**Brief**
The required output is the lines below from the line containing "- close plots if we have an open (before" to the line containing "be objects other", inclusive, retyped exactly. No other lines belong in it.
====== Material provided
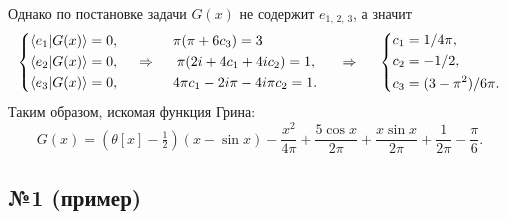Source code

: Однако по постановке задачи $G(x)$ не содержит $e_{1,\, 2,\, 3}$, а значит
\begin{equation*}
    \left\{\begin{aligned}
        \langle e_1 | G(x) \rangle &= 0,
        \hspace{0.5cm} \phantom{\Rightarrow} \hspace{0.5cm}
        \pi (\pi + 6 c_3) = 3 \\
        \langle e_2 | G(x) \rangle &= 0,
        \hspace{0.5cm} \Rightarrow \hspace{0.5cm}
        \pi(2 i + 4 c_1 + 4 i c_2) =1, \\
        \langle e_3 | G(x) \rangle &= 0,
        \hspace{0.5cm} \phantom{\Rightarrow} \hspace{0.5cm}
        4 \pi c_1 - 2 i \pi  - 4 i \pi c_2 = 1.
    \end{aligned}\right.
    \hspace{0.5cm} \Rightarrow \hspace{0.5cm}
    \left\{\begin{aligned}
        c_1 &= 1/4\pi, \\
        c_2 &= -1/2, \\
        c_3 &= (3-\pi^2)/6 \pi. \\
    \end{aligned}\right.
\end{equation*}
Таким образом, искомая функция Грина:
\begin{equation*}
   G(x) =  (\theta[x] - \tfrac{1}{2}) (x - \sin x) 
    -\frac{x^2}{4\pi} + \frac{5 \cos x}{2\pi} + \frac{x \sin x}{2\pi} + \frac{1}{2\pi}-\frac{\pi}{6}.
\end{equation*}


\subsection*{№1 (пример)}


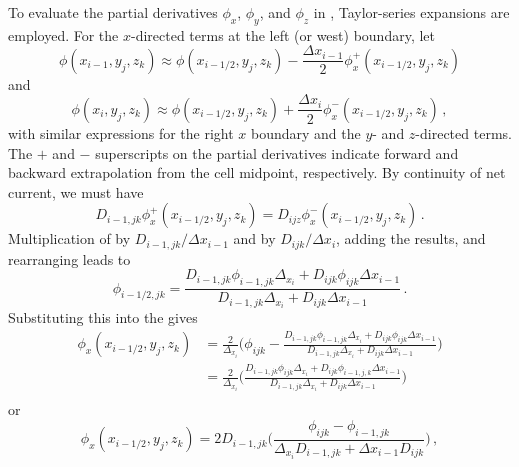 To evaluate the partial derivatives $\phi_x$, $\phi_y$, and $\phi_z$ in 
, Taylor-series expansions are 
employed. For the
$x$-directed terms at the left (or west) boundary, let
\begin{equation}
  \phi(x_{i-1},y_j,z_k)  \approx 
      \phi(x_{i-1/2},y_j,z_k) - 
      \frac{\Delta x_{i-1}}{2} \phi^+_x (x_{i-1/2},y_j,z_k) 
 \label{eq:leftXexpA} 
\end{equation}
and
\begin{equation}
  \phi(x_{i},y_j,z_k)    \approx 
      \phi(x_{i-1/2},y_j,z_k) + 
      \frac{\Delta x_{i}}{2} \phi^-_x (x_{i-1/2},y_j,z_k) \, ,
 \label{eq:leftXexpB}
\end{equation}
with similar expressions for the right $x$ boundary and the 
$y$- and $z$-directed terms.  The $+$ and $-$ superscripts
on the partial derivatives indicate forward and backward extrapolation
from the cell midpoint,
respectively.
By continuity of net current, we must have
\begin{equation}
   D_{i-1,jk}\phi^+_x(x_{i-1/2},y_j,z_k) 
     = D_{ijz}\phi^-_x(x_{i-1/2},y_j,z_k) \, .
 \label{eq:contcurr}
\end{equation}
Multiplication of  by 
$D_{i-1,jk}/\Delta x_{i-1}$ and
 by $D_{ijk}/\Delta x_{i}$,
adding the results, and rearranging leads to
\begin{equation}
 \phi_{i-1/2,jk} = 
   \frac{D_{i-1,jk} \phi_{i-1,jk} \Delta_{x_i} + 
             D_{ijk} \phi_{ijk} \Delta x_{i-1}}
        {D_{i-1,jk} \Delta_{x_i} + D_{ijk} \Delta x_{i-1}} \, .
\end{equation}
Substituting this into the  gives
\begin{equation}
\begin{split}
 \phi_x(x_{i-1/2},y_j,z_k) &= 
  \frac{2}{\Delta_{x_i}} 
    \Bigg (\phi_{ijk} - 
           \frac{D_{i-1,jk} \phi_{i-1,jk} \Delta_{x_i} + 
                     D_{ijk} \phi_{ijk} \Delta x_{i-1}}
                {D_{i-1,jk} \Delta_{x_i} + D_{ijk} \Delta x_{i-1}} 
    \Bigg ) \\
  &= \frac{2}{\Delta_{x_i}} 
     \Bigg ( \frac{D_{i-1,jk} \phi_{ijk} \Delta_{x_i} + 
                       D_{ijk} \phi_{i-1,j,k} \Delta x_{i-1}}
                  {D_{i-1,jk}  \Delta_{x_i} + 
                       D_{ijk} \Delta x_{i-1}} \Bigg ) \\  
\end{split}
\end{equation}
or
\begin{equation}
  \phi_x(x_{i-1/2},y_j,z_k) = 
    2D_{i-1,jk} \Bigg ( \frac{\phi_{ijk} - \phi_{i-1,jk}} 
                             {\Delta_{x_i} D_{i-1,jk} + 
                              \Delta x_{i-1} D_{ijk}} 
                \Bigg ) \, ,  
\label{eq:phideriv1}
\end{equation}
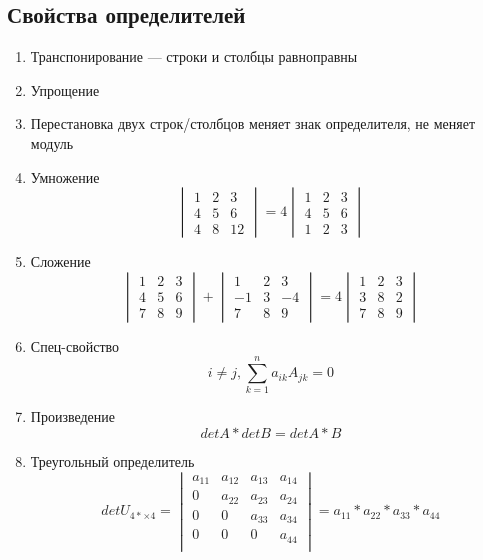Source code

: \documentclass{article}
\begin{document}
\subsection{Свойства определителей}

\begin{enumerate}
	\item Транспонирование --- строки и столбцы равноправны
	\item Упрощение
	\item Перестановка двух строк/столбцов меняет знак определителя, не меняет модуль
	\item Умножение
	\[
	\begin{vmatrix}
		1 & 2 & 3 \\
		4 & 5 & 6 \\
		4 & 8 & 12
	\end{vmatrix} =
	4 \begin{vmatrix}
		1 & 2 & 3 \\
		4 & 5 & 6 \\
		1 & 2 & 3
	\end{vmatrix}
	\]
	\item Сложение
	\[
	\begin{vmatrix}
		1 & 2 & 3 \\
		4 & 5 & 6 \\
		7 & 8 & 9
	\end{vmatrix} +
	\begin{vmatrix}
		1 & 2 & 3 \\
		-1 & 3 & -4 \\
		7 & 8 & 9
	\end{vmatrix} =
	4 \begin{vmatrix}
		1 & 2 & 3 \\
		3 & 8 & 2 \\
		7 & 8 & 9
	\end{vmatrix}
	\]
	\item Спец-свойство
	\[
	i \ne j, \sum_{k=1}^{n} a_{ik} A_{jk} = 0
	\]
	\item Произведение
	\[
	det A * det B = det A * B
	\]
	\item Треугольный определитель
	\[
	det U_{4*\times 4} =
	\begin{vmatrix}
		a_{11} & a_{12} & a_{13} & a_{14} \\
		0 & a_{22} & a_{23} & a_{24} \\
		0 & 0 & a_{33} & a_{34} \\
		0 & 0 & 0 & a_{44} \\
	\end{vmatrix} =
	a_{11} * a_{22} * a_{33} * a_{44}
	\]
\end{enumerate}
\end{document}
============
====== Material provided
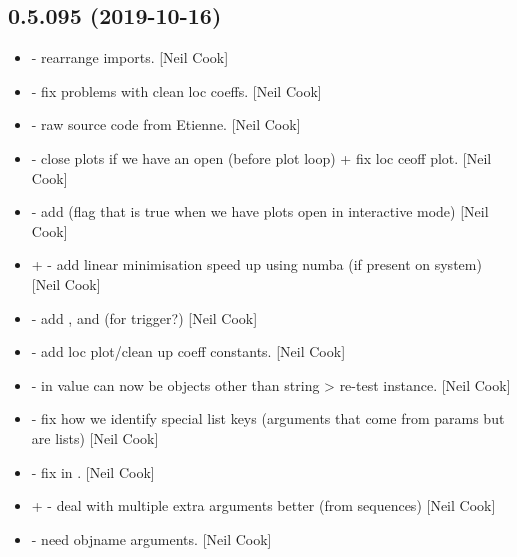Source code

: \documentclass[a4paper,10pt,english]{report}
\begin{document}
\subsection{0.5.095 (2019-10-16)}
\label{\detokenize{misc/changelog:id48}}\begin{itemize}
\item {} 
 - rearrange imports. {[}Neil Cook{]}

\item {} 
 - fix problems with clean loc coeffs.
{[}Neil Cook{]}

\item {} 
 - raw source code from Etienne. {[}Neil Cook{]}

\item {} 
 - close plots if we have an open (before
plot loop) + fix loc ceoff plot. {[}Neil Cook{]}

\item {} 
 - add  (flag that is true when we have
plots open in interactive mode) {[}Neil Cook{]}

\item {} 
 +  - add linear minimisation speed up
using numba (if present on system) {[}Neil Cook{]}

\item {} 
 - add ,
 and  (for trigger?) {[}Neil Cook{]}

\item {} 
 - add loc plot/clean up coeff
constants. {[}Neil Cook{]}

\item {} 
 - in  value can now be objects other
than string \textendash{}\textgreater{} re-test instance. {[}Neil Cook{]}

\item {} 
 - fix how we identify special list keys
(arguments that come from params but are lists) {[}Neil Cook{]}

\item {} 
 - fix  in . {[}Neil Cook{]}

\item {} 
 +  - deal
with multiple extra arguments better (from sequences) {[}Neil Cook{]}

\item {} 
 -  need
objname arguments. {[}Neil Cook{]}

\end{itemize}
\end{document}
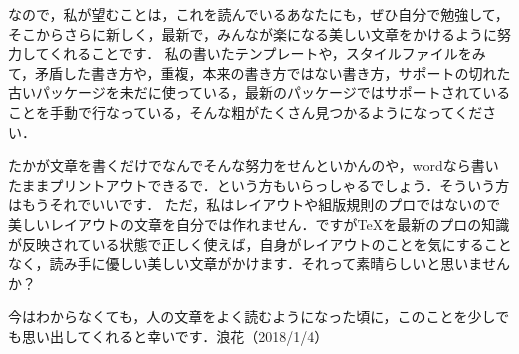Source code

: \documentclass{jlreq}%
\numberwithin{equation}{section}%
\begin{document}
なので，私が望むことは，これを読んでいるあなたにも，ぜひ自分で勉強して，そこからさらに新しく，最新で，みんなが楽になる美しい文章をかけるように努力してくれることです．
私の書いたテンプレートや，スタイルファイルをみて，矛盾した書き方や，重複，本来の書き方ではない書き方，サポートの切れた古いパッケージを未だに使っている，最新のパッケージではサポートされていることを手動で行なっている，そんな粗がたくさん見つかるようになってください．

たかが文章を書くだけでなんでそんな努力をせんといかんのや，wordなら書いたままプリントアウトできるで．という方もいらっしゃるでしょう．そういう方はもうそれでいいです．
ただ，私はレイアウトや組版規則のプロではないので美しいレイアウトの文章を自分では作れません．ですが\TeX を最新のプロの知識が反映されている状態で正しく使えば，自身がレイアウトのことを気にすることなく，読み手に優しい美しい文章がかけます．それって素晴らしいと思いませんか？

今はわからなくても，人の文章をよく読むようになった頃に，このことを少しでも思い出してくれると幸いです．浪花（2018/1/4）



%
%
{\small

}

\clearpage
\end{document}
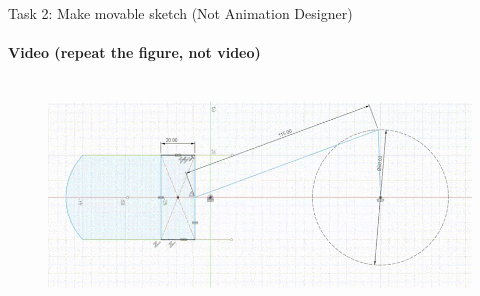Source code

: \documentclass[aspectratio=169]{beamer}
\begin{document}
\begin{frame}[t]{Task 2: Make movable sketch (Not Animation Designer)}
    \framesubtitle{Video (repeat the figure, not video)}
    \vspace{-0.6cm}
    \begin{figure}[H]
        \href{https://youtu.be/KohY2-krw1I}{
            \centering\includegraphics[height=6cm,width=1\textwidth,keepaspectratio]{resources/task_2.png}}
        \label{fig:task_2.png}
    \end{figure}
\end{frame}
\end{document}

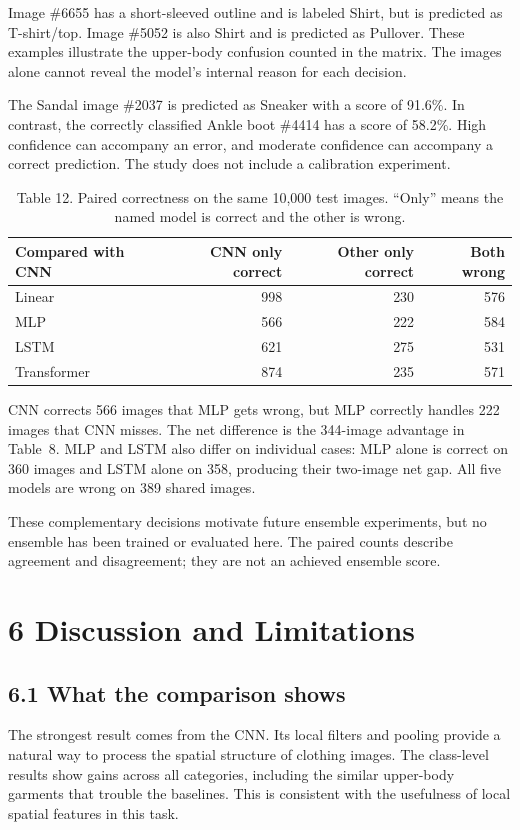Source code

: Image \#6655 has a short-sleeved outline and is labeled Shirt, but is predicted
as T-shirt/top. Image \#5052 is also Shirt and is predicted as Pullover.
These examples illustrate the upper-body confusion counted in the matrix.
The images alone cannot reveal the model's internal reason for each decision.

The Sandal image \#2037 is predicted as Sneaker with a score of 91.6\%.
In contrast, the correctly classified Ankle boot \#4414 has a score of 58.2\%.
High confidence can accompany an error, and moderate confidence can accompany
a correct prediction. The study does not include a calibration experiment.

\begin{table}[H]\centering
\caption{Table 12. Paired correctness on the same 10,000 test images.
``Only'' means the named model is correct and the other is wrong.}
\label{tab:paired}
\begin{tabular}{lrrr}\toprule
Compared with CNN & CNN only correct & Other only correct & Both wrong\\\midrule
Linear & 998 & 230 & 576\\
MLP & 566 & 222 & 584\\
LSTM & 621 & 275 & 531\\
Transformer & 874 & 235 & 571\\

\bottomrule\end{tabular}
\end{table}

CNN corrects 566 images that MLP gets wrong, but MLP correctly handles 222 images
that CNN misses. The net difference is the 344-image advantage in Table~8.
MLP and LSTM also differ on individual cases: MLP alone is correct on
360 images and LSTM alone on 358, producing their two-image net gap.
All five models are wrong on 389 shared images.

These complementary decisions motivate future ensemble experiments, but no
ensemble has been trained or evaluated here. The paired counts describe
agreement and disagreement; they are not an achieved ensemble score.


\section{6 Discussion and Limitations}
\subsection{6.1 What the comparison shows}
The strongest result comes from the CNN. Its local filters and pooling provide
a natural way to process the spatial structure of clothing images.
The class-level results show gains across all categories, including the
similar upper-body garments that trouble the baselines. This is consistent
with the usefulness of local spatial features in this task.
============
**Result of the task**
 - close plots if we have an open (before
plot loop) + fix loc ceoff plot. {[}Neil Cook{]}

\item {} 
 - add  (flag that is true when we have
plots open in interactive mode) {[}Neil Cook{]}

\item {} 
 +  - add linear minimisation speed up
using numba (if present on system) {[}Neil Cook{]}

\item {} 
 - add ,
 and  (for trigger?) {[}Neil Cook{]}

\item {} 
 - add loc plot/clean up coeff
constants. {[}Neil Cook{]}

\item {} 
 - in  value can now be objects other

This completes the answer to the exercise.